The F/m US Treasury 10 Year Note ETF (UTEN) slipped to its lowest level in a month on Wednesday after stronger-than-expected jobs data pushed the 10-year Treasury yield higher.
The benchmark yield was 4.15% midday Wednesday, up 6 basis points on the day. That’s a notable rebound from the 3.94% low reached at the end of October, one of the lowest points of the year.
Labor Strength Shakes Rate-Cut Bets
The yield started climbing last week after Federal Reserve Chair Jerome Powell cautioned that a December rate cut wasn’t guaranteed. It climbed further today after ADP reported private employers added 42,000 jobs in October, reversing a 29,000 job loss in September.
With the government shutdown delaying the official nonfarm payrolls release, the ADP report is serving as the market’s best real-time read on employment conditions.
According to the CME FedWatch Tool, futures markets still price in about a 65% chance of a December rate cut. But traders now expect that to be the final cut until mid-2026, when the Fed could trim rates another two times. That implies a terminal fed funds rate around 3.0%–3.25%, notably higher than prior expectations.
Why The 10-Year Bounced
The shift underscores that even if the Fed continues easing, the path lower for rates may be shallow. A labor market that refuses to crack could keep longer-term yields from falling much further, explaining the rebound in the 10-year.
Some traders also pointed to the Supreme Court’s tariff case as a factor behind the yield move. Justices from across the ideological spectrum appeared skeptical of President Trump’s use of emergency powers to impose broad import duties, raising the odds that the court could strike them down.
A ruling against the tariffs could boost growth expectations by removing a potential drag on trade, even as it reduces inflation risk from higher import costs.
Prediction market data from Polymarket show traders now assign roughly a 30% chance that the Supreme Court upholds the tariffs, down from about 40% at the start of the month.
UTEN Tracks The Benchmark Directly
With $241 million in assets, UTEN offers one of the cleanest ways to track the 10-year Treasury yield.

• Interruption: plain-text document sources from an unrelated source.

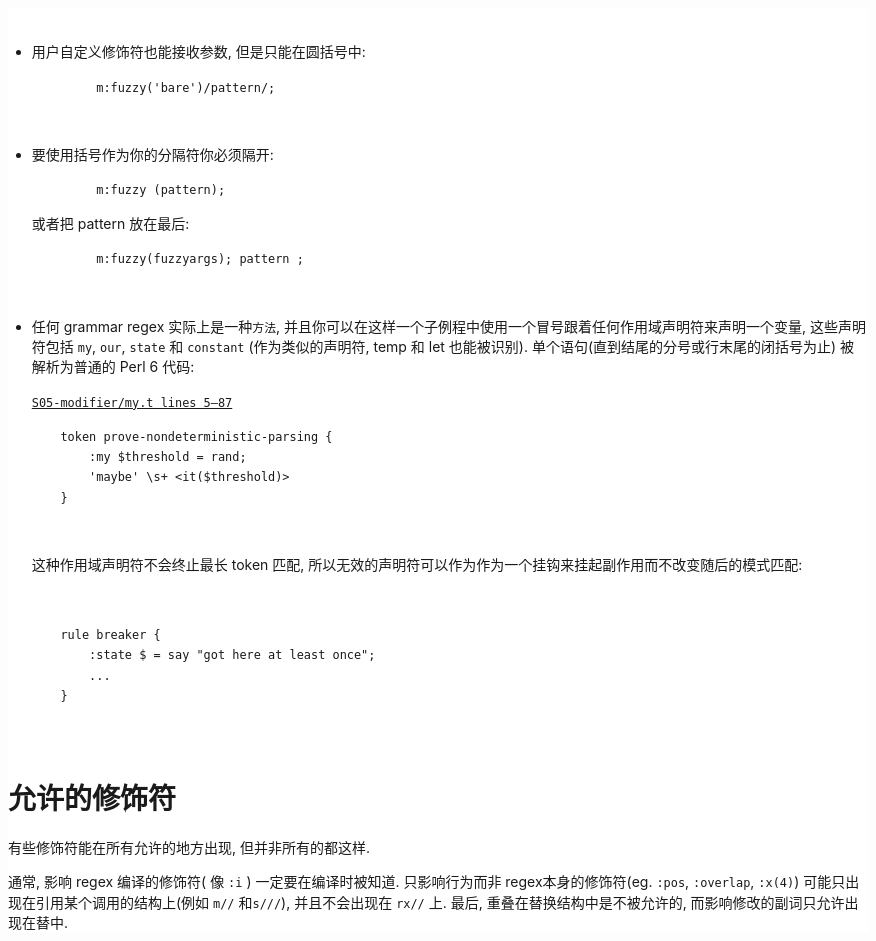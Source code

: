   ​

- 用户自定义修饰符也能接收参数, 但是只能在圆括号中:

  ```
           m:fuzzy('bare')/pattern/;
  ```

  ​

- 要使用括号作为你的分隔符你必须隔开:

  ```
           m:fuzzy (pattern);
  ```

  或者把 pattern 放在最后:

  ```
           m:fuzzy(fuzzyargs); pattern ;
  ```

  ​

- 任何 grammar regex 实际上是一种`方法`, 并且你可以在这样一个子例程中使用一个冒号跟着任何作用域声明符来声明一个变量, 这些声明符包括 `my`, `our`, `state` 和 `constant` (作为类似的声明符, temp 和 let 也能被识别). 单个语句(直到结尾的分号或行末尾的闭括号为止) 被解析为普通的 Perl 6 代码:

  [`S05-modifier/my.t lines 5–87`](https://github.com/perl6/roast/blob/master/S05-modifier/my.t#L5-L87)

  ```
      token prove-nondeterministic-parsing {
          :my $threshold = rand;
          'maybe' \s+ <it($threshold)>
      }

  ```

  ​

  这种作用域声明符不会终止最长 token 匹配, 所以无效的声明符可以作为作为一个挂钩来挂起副作用而不改变随后的模式匹配:

  ​

  ```
      rule breaker {
          :state $ = say "got here at least once";
          ...
      }

  ```

  ​



# 允许的修饰符

有些修饰符能在所有允许的地方出现, 但并非所有的都这样.

通常,  影响 regex 编译的修饰符( 像 `:i` ) 一定要在编译时被知道. 只影响行为而非 regex本身的修饰符(eg. `:pos`, `:overlap`, `:x(4)`) 可能只出现在引用某个调用的结构上(例如 `m//` 和`s///`),  并且不会出现在 `rx//` 上.  最后, 重叠在替换结构中是不被允许的, 而影响修改的副词只允许出现在替中.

Unlike traditional Treasury ETFs such as the iShares 7–10 Year Treasury Bond ETF (IEF), which holds a basket of notes in that maturity range, UTEN owns only the most recently issued 10-year Treasury.
It rebalances on the last business day of each month, keeping exposure tightly aligned with the benchmark security that anchors everything from mortgage rates to corporate borrowing costs.